## Task to complete
Beginning with the very first line, please reproduce the entries exactly through the line containing "Estimate how large".

Collected data
————————

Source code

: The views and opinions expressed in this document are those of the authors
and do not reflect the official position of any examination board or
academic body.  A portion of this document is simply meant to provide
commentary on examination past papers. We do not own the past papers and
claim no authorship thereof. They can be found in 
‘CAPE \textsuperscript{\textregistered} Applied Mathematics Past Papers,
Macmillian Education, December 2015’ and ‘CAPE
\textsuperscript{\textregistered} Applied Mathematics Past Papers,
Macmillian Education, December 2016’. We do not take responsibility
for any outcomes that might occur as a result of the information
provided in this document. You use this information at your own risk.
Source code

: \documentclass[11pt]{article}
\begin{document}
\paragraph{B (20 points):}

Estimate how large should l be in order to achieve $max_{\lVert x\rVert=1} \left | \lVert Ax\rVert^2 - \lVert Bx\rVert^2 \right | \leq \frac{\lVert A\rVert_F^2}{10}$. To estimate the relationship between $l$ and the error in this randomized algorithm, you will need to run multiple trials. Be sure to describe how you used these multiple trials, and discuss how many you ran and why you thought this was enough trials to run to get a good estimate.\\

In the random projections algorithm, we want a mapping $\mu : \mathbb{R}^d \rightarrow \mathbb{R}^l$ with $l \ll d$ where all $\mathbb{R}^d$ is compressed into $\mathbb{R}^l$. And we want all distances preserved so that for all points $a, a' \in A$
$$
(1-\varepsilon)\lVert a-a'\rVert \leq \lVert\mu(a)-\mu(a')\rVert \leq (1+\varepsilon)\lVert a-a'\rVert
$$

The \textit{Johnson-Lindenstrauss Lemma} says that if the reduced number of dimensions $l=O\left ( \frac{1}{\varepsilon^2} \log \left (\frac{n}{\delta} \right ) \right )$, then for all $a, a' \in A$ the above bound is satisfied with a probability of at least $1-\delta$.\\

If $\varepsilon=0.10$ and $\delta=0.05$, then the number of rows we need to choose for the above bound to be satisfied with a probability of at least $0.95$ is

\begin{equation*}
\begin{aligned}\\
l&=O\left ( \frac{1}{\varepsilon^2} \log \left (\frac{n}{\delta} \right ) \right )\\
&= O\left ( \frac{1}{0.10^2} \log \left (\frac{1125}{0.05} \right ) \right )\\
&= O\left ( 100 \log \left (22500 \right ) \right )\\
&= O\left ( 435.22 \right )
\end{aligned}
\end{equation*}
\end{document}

————————

## Answer section
Source code

: The views and opinions expressed in this document are those of the authors
and do not reflect the official position of any examination board or
academic body.  A portion of this document is simply meant to provide
commentary on examination past papers. We do not own the past papers and
claim no authorship thereof. They can be found in 
‘CAPE \textsuperscript{\textregistered} Applied Mathematics Past Papers,
Macmillian Education, December 2015’ and ‘CAPE
\textsuperscript{\textregistered} Applied Mathematics Past Papers,
Macmillian Education, December 2016’. We do not take responsibility
for any outcomes that might occur as a result of the information
provided in this document. You use this information at your own risk.
Source code

: \documentclass[11pt]{article}
\begin{document}
\paragraph{B (20 points):}

Estimate how large should l be in order to achieve $max_{\lVert x\rVert=1} \left | \lVert Ax\rVert^2 - \lVert Bx\rVert^2 \right | \leq \frac{\lVert A\rVert_F^2}{10}$. To estimate the relationship between $l$ and the error in this randomized algorithm, you will need to run multiple trials. Be sure to describe how you used these multiple trials, and discuss how many you ran and why you thought this was enough trials to run to get a good estimate.\\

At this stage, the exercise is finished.